Dans ce projet, anthropologie et psychanalyse jouent l’une pour l’autre le rôle de l’Autre en vue d’explorer certains aspects de la réalité qui échappent à chacune des approches, afin de déplacer le regard et de relancer la réflexion théorique de part et d’autre. Un tel déplacement vers le champ de l’Autre agit comme un révélateur potentiel, au sens d’une plaque photographique faisant apparaître des aspects d’abord non vus de la réalité ; elle revivifie ainsi chacun des champs en débordant à partir de l’Autre les savoirs qui y sont dominants, elle y fait place à une certaine étrangeté. On pourrait dire qu’il s’agit de faire sentir la dimension de l’absence et de l’énigmatique dans le mouvement de la pensée, à partir d’un point de fuite qu’il est difficile de percevoir tant que l’on demeure au-dedans. Ainsi, de la rencontre, chacun tend à retenir et à faire travailler l’énergie de la question plutôt que le contenu d’une réponse. Cet effet de la rencontre n’est pas sans rappeler la notion d’inquiétante étrangeté que Freud (1996 [1924]) élabore pour qualifier l’impression que l’on ressent lorsque, dans le monde extérieur, apparaît une chose dont on pressent la familiarité intime mais qui est étrangère au moi, et que surgit dans la perception quelque chose d’insu, de refoulé dans la psyché.

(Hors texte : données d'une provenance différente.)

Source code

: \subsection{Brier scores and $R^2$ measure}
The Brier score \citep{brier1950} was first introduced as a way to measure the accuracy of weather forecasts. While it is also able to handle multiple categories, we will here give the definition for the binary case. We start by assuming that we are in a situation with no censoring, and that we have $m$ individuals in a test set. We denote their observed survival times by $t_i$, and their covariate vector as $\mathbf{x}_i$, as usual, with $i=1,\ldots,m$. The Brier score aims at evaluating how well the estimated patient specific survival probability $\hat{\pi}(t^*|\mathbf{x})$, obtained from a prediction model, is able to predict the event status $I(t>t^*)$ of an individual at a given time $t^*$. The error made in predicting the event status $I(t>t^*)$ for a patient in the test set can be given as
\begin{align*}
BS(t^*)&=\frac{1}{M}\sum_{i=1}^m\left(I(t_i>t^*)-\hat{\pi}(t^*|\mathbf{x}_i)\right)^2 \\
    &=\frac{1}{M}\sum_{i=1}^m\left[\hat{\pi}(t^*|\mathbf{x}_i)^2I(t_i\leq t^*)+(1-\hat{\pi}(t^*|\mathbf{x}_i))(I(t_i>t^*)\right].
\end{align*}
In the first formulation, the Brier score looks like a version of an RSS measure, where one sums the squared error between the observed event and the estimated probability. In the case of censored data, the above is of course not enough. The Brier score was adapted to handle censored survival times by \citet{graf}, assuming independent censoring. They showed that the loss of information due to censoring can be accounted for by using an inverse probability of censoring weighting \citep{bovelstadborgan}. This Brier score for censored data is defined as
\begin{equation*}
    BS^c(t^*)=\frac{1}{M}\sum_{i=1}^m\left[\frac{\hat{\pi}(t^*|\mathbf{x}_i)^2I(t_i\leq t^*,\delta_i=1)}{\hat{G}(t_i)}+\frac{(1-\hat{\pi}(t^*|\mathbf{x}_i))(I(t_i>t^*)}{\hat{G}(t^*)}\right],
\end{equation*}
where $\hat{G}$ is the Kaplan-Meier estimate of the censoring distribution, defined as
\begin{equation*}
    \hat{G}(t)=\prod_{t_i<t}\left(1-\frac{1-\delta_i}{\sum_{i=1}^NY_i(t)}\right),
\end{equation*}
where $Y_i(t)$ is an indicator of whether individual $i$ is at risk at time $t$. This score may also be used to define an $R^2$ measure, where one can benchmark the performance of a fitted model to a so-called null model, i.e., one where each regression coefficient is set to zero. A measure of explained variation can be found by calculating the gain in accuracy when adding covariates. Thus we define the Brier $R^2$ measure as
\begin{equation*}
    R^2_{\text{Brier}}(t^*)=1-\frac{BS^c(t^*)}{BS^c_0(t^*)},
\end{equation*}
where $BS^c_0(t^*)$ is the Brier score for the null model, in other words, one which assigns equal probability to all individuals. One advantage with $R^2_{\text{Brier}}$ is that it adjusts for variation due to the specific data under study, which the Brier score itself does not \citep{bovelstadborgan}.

Je dirai plus loin que cette entreprise n’est pas sans risque puisqu’elle place le lecteur dans une position déstabilisée par rapport aux logiques et aux termes qui lui sont familiers et qu’elle lui fait faire l’expérience directe du rapport à l’Autre dont on parle ici. En sortira-t-il indemne ? Frustré ? Affecté ?

Le heurt des langues

L’exploration du champ de l’Autre à partir d’une impasse ou d’une question qui s’impose avec insistance peut se faire en suivant des voies d’élaboration qui tranchent avec les pratiques discursives habituelles dans une discipline. Leur construction peut sembler prendre des trajets associatifs qui déroutent mais ne sont jamais gratuits. Dans certains textes, le passage d’un plan à l’autre s’exprime sous la forme d’un changement de style qui donne au texte une hétérogénéité interne. Certains auteurs ont manifesté le souci d’introduire le lecteur à certains repères théoriques afin de mieux faire ressortir ce qui a motivé leurs trajets ; d’autres ont opté pour des textes plus courts qui se rangent dès lors sous la rubrique de notes de recherche mais qui contribuent de manière essentielle au mouvement de l’ensemble.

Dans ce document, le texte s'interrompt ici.